[Material shown Boundary: Start]
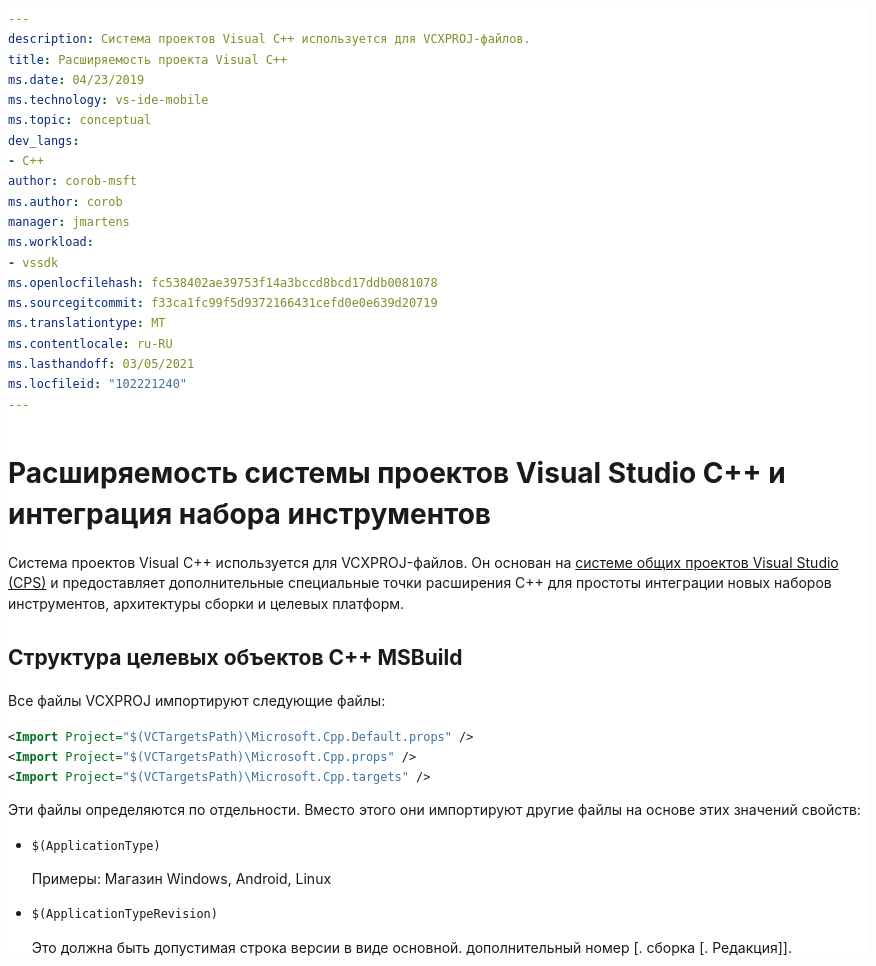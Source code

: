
 ```yaml
---
description: Система проектов Visual C++ используется для VCXPROJ-файлов.
title: Расширяемость проекта Visual C++
ms.date: 04/23/2019
ms.technology: vs-ide-mobile
ms.topic: conceptual
dev_langs:
- C++
author: corob-msft
ms.author: corob
manager: jmartens
ms.workload:
- vssdk
ms.openlocfilehash: fc538402ae39753f14a3bccd8bcd17ddb0081078
ms.sourcegitcommit: f33ca1fc99f5d9372166431cefd0e0e639d20719
ms.translationtype: MT
ms.contentlocale: ru-RU
ms.lasthandoff: 03/05/2021
ms.locfileid: "102221240"
---
```

# <a name="visual-studio-c-project-system-extensibility-and-toolset-integration"></a>Расширяемость системы проектов Visual Studio C++ и интеграция набора инструментов

Система проектов Visual C++ используется для VCXPROJ-файлов. Он основан на [системе общих проектов Visual Studio (CPS)](https://github.com/Microsoft/VSProjectSystem/blob/master/doc/Index.md) и предоставляет дополнительные специальные точки расширения C++ для простоты интеграции новых наборов инструментов, архитектуры сборки и целевых платформ.

## <a name="c-msbuild-targets-structure"></a>Структура целевых объектов C++ MSBuild

Все файлы VCXPROJ импортируют следующие файлы:

```xml
<Import Project="$(VCTargetsPath)\Microsoft.Cpp.Default.props" />
<Import Project="$(VCTargetsPath)\Microsoft.Cpp.props" />
<Import Project="$(VCTargetsPath)\Microsoft.Cpp.targets" />
```

Эти файлы определяются по отдельности. Вместо этого они импортируют другие файлы на основе этих значений свойств:

- `$(ApplicationType)`

   Примеры: Магазин Windows, Android, Linux

- `$(ApplicationTypeRevision)`

   Это должна быть допустимая строка версии в виде основной. дополнительный номер [. сборка [. Редакция]].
[Material shown Boundary: End]
- Try it
Without including any image, reproduce the full listing above as written.

- Exercise output
Source code

:
 ```yaml
---
description: Система проектов Visual C++ используется для VCXPROJ-файлов.
title: Расширяемость проекта Visual C++
ms.date: 04/23/2019
ms.technology: vs-ide-mobile
ms.topic: conceptual
dev_langs:
- C++
author: corob-msft
ms.author: corob
manager: jmartens
ms.workload:
- vssdk
ms.openlocfilehash: fc538402ae39753f14a3bccd8bcd17ddb0081078
ms.sourcegitcommit: f33ca1fc99f5d9372166431cefd0e0e639d20719
ms.translationtype: MT
ms.contentlocale: ru-RU
ms.lasthandoff: 03/05/2021
ms.locfileid: "102221240"
---
```

# <a name="visual-studio-c-project-system-extensibility-and-toolset-integration"></a>Расширяемость системы проектов Visual Studio C++ и интеграция набора инструментов

Система проектов Visual C++ используется для VCXPROJ-файлов. Он основан на [системе общих проектов Visual Studio (CPS)](https://github.com/Microsoft/VSProjectSystem/blob/master/doc/Index.md) и предоставляет дополнительные специальные точки расширения C++ для простоты интеграции новых наборов инструментов, архитектуры сборки и целевых платформ.

## <a name="c-msbuild-targets-structure"></a>Структура целевых объектов C++ MSBuild

Все файлы VCXPROJ импортируют следующие файлы:

```xml
<Import Project="$(VCTargetsPath)\Microsoft.Cpp.Default.props" />
<Import Project="$(VCTargetsPath)\Microsoft.Cpp.props" />
<Import Project="$(VCTargetsPath)\Microsoft.Cpp.targets" />
```

Эти файлы определяются по отдельности. Вместо этого они импортируют другие файлы на основе этих значений свойств:

- `$(ApplicationType)`

   Примеры: Магазин Windows, Android, Linux

- `$(ApplicationTypeRevision)`

   Это должна быть допустимая строка версии в виде основной. дополнительный номер [. сборка [. Редакция]].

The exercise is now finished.